Dieck’s use of deadly force was deemed justified by a Critical Incident Response Team, the 18th Judicial District Attorney, and an APD internal affairs investigation.
On Thursday, the Estate of Kilyn Lewis, through Pikes Peak Probate Services, Inc., filed a lawsuit against the City of Aurora in the United States District Court for the District of Colorado, claiming that Dieck’s actions violated Lewis’s Fourth Amendment rights.
“Officer Dieck’s use of deadly force was unnecessary, unreasonable, excessive, and contrary to the Fourth Amendment,” according to the lawsuit.
It also claims that the city’s longstanding practices — including allegations of permitting APD officers to escalate encounters and use deadly force and failing to require adequate investigations and discipline — caused Dieck to use deadly force when it was unnecessary.
Aurora funds, operates and manages the APD, so the city is legally responsible for its officers’ actions, the lawsuit said.
It also points to the consent decree the APD entered into with the Colorado Attorney General’s Office in 2021, which went into place after an investigative team found patterns and practices of racially biased policing, excessive uses of force, and failure to record legally required information.
The lawsuit states the following about the shooting:
“The Lewis shooting is precisely the kind of predictable constitutional injury that adequate policies, training, supervision, discipline, and force-review systems are supposed to prevent: a planned apprehension of an unarmed person, conducted by specialized officers, transformed within seconds into a fatal shooting because officers rushed the contact, issued conflicting commands, failed to de-escalate, failed to use available time and cover, failed to use available less-lethal options, and treated a non-threatening movement toward compliance as justification for deadly force.”
Given the amount of time officers surveilled Lewis and the variety of resources the APD had to detain him, the responding officers should have been able to slow the contact, contain the area, use cover, communicate clearly and use less-lethal options, the lawsuit claims.
The city is simultaneously facing a state lawsuit from the Lewis family alleging wrongful death. Six of the seven claims have been dismissed by the plaintiff or the court, according to City Attorney Pete Schulte. The only remaining claim is an allegation of excessive force.
A City of Aurora spokesperson told The Denver Gazette that the city has not been served with a new lawsuit and cannot comment on pending litigation.

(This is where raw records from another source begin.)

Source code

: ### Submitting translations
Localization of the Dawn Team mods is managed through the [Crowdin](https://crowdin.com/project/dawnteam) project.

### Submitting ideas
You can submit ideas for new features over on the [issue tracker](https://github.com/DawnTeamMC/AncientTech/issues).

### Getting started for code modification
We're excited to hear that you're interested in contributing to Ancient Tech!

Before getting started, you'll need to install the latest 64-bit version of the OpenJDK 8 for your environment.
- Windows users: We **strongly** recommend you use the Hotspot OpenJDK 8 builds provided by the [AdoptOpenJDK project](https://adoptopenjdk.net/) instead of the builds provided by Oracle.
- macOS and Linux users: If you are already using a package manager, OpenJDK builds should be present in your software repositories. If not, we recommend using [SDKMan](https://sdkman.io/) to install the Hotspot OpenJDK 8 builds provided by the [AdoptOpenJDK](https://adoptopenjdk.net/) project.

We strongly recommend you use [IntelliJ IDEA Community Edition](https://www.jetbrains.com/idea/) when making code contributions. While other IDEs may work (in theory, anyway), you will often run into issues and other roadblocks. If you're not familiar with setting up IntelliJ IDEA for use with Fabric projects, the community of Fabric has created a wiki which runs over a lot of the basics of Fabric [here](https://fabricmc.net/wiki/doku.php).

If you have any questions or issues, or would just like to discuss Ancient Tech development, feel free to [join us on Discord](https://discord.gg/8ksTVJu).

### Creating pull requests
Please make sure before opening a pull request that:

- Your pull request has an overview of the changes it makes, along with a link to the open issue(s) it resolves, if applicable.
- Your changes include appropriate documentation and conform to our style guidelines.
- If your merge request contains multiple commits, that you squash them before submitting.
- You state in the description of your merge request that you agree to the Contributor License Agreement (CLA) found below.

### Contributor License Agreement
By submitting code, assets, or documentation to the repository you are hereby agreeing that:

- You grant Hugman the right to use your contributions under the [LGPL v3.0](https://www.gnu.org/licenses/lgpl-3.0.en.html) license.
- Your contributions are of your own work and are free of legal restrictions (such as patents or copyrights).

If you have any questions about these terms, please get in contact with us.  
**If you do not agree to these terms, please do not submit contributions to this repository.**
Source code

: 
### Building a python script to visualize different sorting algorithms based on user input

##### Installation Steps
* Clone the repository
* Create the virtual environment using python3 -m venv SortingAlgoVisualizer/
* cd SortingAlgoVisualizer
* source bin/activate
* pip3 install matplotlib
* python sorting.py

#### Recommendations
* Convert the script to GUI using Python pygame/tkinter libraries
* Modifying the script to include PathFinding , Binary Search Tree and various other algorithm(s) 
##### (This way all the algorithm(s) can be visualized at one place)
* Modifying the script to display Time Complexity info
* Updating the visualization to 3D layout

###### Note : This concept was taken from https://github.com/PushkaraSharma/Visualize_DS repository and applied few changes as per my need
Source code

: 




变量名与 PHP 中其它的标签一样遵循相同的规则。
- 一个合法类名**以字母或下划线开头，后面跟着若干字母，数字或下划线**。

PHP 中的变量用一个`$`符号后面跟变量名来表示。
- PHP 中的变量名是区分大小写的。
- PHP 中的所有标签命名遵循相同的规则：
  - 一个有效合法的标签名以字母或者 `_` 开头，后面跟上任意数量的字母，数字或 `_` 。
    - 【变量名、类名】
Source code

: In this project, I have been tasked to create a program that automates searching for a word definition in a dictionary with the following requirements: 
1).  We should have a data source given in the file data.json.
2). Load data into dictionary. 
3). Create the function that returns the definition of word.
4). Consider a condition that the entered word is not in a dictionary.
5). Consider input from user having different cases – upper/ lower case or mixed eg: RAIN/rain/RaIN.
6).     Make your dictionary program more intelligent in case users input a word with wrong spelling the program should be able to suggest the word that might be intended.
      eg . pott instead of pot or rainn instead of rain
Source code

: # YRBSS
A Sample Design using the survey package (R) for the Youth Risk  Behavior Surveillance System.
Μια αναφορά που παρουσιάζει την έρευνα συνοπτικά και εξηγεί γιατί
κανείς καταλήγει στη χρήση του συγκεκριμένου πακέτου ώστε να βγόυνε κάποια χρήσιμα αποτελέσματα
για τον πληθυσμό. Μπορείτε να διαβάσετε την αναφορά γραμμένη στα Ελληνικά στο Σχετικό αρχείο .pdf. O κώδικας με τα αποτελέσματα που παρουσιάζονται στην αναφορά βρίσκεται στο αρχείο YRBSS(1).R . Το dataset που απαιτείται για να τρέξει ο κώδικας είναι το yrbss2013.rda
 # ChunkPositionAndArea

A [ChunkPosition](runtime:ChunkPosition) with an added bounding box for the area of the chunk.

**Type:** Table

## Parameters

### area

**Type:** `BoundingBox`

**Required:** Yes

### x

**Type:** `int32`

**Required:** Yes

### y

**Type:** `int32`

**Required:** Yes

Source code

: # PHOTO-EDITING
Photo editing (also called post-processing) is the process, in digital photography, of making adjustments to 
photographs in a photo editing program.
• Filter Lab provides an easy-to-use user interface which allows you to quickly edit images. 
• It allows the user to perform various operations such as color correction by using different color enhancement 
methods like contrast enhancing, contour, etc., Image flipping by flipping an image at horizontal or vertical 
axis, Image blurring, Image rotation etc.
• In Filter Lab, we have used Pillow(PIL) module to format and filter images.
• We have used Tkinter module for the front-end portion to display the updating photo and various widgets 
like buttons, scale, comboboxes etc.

“Unlike the Plaintiff’s attorneys in this case, I will not make statements about the case that have the potential to wrongly influence the jury pool,” City Attorney Pete Schulte told The Denver Gazette Tuesday. “The true facts will come out in a courtroom in the trial of this case.”
Attorney Lisi Owen told Denver Gazette news partner 9News that police departments have an “obligation to make sure that their officers are competent.”
“This lawsuit is not the first lawsuit to allege a systemic problem with killing, in particular, unarmed black people in Aurora,” Owen told 9News. “If officers know that they can kill people with impunity, they’re not going to be motivated to stop doing it.”